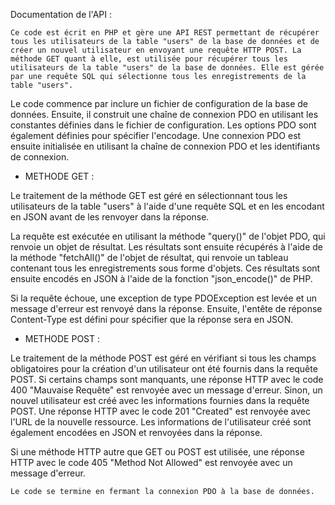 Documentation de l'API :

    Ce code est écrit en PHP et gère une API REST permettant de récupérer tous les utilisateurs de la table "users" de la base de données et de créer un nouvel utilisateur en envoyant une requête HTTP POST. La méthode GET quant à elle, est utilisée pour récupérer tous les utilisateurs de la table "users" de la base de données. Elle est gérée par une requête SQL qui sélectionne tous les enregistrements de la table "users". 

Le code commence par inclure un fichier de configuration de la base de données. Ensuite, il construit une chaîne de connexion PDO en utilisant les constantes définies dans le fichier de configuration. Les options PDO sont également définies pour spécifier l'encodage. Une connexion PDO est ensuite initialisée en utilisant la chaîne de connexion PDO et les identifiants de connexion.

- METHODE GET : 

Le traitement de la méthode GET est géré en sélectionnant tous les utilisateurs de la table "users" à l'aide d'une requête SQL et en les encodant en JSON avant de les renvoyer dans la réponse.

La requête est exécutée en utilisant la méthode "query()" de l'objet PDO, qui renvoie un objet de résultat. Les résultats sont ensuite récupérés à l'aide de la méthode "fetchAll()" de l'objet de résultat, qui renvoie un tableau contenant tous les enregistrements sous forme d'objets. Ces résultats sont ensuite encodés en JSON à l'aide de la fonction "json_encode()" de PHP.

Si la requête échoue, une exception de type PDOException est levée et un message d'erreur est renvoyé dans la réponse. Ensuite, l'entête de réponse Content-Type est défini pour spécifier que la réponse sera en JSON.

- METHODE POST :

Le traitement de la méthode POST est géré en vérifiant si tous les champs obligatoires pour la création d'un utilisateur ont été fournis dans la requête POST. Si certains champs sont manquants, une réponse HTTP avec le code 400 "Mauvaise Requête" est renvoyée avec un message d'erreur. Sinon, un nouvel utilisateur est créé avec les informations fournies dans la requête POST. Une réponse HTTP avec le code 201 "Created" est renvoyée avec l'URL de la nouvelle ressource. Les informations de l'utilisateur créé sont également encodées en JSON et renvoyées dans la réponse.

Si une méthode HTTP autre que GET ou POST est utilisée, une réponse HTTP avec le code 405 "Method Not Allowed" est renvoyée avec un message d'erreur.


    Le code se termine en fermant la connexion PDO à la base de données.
+ + + + +
### [PROBLEM TO WORK ON]
A verbatim copy of the data, free of pictures, is the expected answer.

### [RESPONSE FOR THIS EXERCISE]
 Documentation de l'API :

    Ce code est écrit en PHP et gère une API REST permettant de récupérer tous les utilisateurs de la table "users" de la base de données et de créer un nouvel utilisateur en envoyant une requête HTTP POST. La méthode GET quant à elle, est utilisée pour récupérer tous les utilisateurs de la table "users" de la base de données. Elle est gérée par une requête SQL qui sélectionne tous les enregistrements de la table "users". 

Le code commence par inclure un fichier de configuration de la base de données. Ensuite, il construit une chaîne de connexion PDO en utilisant les constantes définies dans le fichier de configuration. Les options PDO sont également définies pour spécifier l'encodage. Une connexion PDO est ensuite initialisée en utilisant la chaîne de connexion PDO et les identifiants de connexion.

- METHODE GET : 

Le traitement de la méthode GET est géré en sélectionnant tous les utilisateurs de la table "users" à l'aide d'une requête SQL et en les encodant en JSON avant de les renvoyer dans la réponse.

La requête est exécutée en utilisant la méthode "query()" de l'objet PDO, qui renvoie un objet de résultat. Les résultats sont ensuite récupérés à l'aide de la méthode "fetchAll()" de l'objet de résultat, qui renvoie un tableau contenant tous les enregistrements sous forme d'objets. Ces résultats sont ensuite encodés en JSON à l'aide de la fonction "json_encode()" de PHP.

Si la requête échoue, une exception de type PDOException est levée et un message d'erreur est renvoyé dans la réponse. Ensuite, l'entête de réponse Content-Type est défini pour spécifier que la réponse sera en JSON.

- METHODE POST :

Le traitement de la méthode POST est géré en vérifiant si tous les champs obligatoires pour la création d'un utilisateur ont été fournis dans la requête POST. Si certains champs sont manquants, une réponse HTTP avec le code 400 "Mauvaise Requête" est renvoyée avec un message d'erreur. Sinon, un nouvel utilisateur est créé avec les informations fournies dans la requête POST. Une réponse HTTP avec le code 201 "Created" est renvoyée avec l'URL de la nouvelle ressource. Les informations de l'utilisateur créé sont également encodées en JSON et renvoyées dans la réponse.

Si une méthode HTTP autre que GET ou POST est utilisée, une réponse HTTP avec le code 405 "Method Not Allowed" est renvoyée avec un message d'erreur.


    Le code se termine en fermant la connexion PDO à la base de données.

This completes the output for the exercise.